▶ _What the exercise asks_
Once every line below with "SLAM" has been counted, state the total and nothing else.

═══ Dataset entries ═══

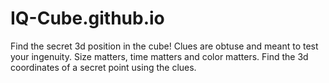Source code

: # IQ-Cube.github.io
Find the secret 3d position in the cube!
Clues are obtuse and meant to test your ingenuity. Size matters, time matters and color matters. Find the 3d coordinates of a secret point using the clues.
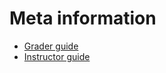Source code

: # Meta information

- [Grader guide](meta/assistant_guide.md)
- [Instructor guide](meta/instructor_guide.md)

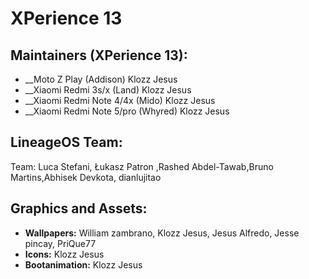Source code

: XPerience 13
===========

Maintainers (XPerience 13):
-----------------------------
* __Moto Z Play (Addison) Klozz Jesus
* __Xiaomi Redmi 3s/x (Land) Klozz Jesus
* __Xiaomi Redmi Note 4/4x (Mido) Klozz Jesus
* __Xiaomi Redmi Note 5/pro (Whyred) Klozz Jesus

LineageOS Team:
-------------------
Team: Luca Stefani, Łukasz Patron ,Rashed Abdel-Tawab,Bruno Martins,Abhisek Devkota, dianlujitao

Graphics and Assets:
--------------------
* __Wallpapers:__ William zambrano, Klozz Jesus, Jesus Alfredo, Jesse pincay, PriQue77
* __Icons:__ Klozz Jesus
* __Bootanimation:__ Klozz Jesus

═══
═══ Dataset entries ═══

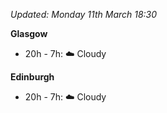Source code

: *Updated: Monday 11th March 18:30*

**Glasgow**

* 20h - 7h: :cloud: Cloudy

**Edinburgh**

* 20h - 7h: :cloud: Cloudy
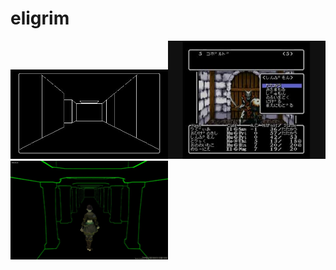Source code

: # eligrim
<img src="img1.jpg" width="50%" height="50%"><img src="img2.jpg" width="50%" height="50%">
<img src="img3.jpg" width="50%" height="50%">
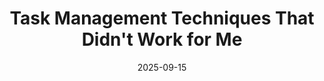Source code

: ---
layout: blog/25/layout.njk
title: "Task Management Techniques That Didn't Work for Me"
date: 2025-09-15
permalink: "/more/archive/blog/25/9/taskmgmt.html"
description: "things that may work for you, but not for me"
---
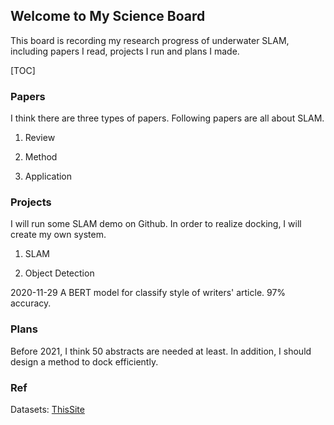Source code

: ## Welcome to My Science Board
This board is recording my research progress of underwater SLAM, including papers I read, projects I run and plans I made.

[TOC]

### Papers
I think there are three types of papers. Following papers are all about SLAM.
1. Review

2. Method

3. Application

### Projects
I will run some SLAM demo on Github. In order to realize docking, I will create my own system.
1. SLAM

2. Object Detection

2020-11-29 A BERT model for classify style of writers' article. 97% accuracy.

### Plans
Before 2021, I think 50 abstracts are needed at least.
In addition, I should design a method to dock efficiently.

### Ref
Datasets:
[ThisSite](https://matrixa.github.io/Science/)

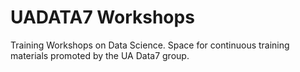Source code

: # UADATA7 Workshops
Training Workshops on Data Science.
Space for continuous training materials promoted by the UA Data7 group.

═══

▶ _Answer for this exercise_
4